[Opening SOURCE RECORDS section]
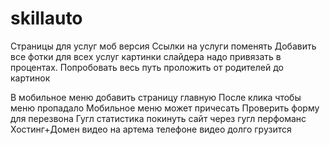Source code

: # skillauto
Страницы для услуг моб версия
Ссылки на услуги поменять
Добавить все фотки для всех услуг
картинки слайдера надо привязать в процентах. Попробовать весь путь проложить от родителей до картинок

В мобильное меню добавить страницу главную
После клика чтобы меню пропадало
Мобильное меню может причесать
Проверить форму для перезвона
Гугл статистика
покинуть сайт через гугл перфоманс
Хостинг+Домен
видео на артема телефоне
видео долго грузится
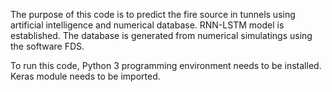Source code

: The purpose of this code is to predict the fire source in tunnels using artificial intelligence and numerical database.
RNN-LSTM model is established. The database is generated from numerical simulatings using the software FDS.

To run this code, Python 3 programming environment needs to be installed. Keras module needs to be imported.
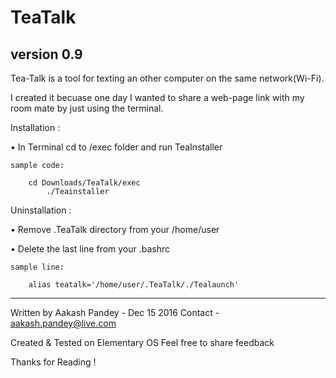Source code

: # TeaTalk
version 0.9
-----------

Tea-Talk is a tool for texting an other computer on the same network(Wi-Fi).

I created it becuase one day I wanted to share a web-page link with my room mate
by just using the terminal.

Installation : 

• In Terminal cd to /exec folder and run TeaInstaller
 
    sample code: 
        
        cd Downloads/TeaTalk/exec
            ./Teainstaller

Uninstallation :

• Remove .TeaTalk directory from your /home/user

• Delete the last line from your .bashrc
    
    sample line:
        
        alias teatalk='/home/user/.TeaTalk/./Tealaunch'

-----------
Written by Aakash Pandey - Dec 15 2016 
Contact - aakash.pandey@live.com

Created & Tested on Elementary OS 
Feel free to share feedback 

Thanks for Reading !
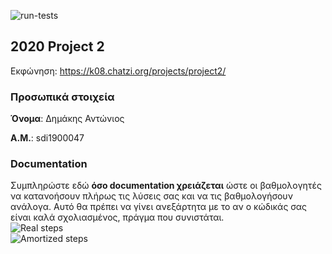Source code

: ![run-tests](../../workflows/run-tests/badge.svg)

## 2020 Project 2

Εκφώνηση: https://k08.chatzi.org/projects/project2/


### Προσωπικά στοιχεία

__Όνομα__: Δημάκης Αντώνιος

__Α.Μ.__: sdi1900047


### Documentation

Συμπληρώστε εδώ __όσο documentation χρειάζεται__ ώστε οι βαθμολογητές να
κατανοήσουν πλήρως τις λύσεις σας και να τις βαθμολογήσουν ανάλογα. Αυτό θα
πρέπει να γίνει ανεξάρτητα με το αν ο κώδικάς σας είναι καλά σχολιασμένος,
πράγμα που συνιστάται.<br>
![Real steps](https://github.com/chatziko-k08/2020-project-2-andhmak/tree/master/images/real.png)<br>
![Amortized steps](https://github.com/chatziko-k08/2020-project-2-andhmak/tree/master/images/amort.png)<br>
[Closing SOURCE RECORDS section]
# TASK:
Copy, word for word, the entries above from the first line to the line that holds "После клика чтобы меню пропадало". Drop the pictures.

# SOLUTION TO THIS EXERCISE:
Source code

: # skillauto
Страницы для услуг моб версия
Ссылки на услуги поменять
Добавить все фотки для всех услуг
картинки слайдера надо привязать в процентах. Попробовать весь путь проложить от родителей до картинок

В мобильное меню добавить страницу главную
После клика чтобы меню пропадало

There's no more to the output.